Recorded data
══════════════════════════════

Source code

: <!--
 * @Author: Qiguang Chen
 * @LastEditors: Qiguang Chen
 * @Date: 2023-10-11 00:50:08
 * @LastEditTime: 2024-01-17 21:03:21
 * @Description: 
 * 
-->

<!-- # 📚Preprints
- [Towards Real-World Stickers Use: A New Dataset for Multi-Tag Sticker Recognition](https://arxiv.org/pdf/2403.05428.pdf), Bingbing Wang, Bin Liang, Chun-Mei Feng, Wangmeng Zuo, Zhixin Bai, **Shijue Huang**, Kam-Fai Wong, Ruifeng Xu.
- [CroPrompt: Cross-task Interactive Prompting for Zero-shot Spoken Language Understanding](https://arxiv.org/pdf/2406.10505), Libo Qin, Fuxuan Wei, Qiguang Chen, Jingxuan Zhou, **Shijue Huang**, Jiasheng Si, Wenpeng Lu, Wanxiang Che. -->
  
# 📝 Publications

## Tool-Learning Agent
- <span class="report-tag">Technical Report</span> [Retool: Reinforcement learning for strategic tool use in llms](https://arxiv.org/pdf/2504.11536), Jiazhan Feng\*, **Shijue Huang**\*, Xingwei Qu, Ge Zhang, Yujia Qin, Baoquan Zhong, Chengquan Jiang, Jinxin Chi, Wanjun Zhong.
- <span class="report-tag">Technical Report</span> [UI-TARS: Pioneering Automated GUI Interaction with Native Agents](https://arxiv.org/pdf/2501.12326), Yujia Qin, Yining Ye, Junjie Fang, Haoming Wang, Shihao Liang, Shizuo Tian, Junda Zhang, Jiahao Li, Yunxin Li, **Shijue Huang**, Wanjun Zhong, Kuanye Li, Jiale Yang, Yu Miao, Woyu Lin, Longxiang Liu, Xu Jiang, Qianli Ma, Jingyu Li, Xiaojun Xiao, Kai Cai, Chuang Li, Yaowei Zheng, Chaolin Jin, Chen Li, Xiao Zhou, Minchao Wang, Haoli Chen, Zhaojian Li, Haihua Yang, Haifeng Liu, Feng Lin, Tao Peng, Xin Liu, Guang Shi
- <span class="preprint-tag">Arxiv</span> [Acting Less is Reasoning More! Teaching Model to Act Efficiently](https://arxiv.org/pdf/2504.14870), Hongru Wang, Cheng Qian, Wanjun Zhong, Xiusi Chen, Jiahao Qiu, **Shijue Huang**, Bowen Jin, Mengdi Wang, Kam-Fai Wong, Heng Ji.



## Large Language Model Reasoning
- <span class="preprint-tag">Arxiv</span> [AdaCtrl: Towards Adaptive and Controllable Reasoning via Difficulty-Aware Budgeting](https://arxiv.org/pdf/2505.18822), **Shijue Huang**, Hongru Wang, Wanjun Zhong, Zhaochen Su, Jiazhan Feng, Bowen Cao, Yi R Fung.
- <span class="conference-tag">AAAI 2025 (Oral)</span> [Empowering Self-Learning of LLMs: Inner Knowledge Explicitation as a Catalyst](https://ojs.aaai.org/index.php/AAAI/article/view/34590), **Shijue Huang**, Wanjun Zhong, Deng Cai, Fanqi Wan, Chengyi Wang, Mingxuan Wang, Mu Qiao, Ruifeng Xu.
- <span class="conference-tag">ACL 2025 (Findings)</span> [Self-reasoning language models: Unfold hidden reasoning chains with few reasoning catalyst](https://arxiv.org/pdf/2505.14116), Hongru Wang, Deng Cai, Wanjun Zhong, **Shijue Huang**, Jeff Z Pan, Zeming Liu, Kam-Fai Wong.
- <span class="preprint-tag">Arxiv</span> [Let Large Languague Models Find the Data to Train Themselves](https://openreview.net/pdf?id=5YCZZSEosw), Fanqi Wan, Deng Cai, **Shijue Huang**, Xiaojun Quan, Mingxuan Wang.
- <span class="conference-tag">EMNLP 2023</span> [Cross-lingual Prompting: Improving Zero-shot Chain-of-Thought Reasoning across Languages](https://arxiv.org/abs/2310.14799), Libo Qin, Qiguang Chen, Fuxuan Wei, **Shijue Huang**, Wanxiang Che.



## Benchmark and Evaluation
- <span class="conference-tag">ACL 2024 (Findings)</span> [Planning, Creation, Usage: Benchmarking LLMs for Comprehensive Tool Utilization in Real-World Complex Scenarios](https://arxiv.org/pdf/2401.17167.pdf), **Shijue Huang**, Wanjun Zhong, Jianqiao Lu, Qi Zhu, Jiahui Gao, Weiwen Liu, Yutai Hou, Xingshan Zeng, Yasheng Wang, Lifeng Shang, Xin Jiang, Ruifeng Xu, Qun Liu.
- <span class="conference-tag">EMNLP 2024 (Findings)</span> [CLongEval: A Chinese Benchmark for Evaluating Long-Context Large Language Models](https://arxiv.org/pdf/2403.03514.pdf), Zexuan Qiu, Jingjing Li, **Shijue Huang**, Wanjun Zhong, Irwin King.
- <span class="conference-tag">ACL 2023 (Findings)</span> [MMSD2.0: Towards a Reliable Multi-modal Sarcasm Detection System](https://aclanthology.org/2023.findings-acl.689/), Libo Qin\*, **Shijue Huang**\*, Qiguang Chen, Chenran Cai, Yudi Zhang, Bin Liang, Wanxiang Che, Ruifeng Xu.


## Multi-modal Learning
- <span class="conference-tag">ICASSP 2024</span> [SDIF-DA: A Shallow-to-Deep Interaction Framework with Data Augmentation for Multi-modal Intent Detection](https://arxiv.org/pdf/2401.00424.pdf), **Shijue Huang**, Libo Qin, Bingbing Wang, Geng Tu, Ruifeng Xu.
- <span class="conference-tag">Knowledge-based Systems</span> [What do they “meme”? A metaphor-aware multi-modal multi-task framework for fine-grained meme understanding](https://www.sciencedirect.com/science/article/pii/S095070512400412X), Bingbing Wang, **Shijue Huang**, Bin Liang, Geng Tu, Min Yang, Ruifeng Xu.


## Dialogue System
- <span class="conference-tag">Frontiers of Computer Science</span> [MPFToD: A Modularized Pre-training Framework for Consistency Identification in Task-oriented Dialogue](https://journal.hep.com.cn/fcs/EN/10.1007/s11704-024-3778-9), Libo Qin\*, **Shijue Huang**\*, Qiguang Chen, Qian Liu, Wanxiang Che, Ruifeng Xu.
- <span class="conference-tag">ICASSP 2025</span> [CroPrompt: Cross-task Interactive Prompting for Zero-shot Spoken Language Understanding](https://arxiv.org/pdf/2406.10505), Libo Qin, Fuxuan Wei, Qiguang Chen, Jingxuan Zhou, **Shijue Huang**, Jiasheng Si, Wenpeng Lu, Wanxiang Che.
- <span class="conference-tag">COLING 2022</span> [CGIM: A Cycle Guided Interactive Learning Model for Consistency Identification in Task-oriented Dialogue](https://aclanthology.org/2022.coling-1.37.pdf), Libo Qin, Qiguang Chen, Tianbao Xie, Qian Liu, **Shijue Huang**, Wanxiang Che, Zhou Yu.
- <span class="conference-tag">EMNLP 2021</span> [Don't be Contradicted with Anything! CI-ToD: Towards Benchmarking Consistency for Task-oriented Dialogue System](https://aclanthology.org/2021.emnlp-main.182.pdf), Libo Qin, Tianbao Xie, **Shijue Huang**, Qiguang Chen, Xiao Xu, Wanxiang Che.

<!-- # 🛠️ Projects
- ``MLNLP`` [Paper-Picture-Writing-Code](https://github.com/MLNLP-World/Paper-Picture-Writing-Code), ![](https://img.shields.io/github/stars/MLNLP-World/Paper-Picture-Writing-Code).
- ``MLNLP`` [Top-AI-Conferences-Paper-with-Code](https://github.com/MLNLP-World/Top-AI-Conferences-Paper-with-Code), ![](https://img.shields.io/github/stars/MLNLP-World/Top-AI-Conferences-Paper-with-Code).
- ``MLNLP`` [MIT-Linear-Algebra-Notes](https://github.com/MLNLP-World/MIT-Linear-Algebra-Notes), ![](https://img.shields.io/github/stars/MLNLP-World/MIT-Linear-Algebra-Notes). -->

══════════════════════════════

Assigned task
The lines above from the one with "- [Towards Real-World" through the one with "Chi, Wanjun Zhong." are to be duplicated exactly, ends included, with nothing added.

Your solution
- [Towards Real-World Stickers Use: A New Dataset for Multi-Tag Sticker Recognition](https://arxiv.org/pdf/2403.05428.pdf), Bingbing Wang, Bin Liang, Chun-Mei Feng, Wangmeng Zuo, Zhixin Bai, **Shijue Huang**, Kam-Fai Wong, Ruifeng Xu.
- [CroPrompt: Cross-task Interactive Prompting for Zero-shot Spoken Language Understanding](https://arxiv.org/pdf/2406.10505), Libo Qin, Fuxuan Wei, Qiguang Chen, Jingxuan Zhou, **Shijue Huang**, Jiasheng Si, Wenpeng Lu, Wanxiang Che. -->
  
# 📝 Publications

## Tool-Learning Agent
- <span class="report-tag">Technical Report</span> [Retool: Reinforcement learning for strategic tool use in llms](https://arxiv.org/pdf/2504.11536), Jiazhan Feng\*, **Shijue Huang**\*, Xingwei Qu, Ge Zhang, Yujia Qin, Baoquan Zhong, Chengquan Jiang, Jinxin Chi, Wanjun Zhong.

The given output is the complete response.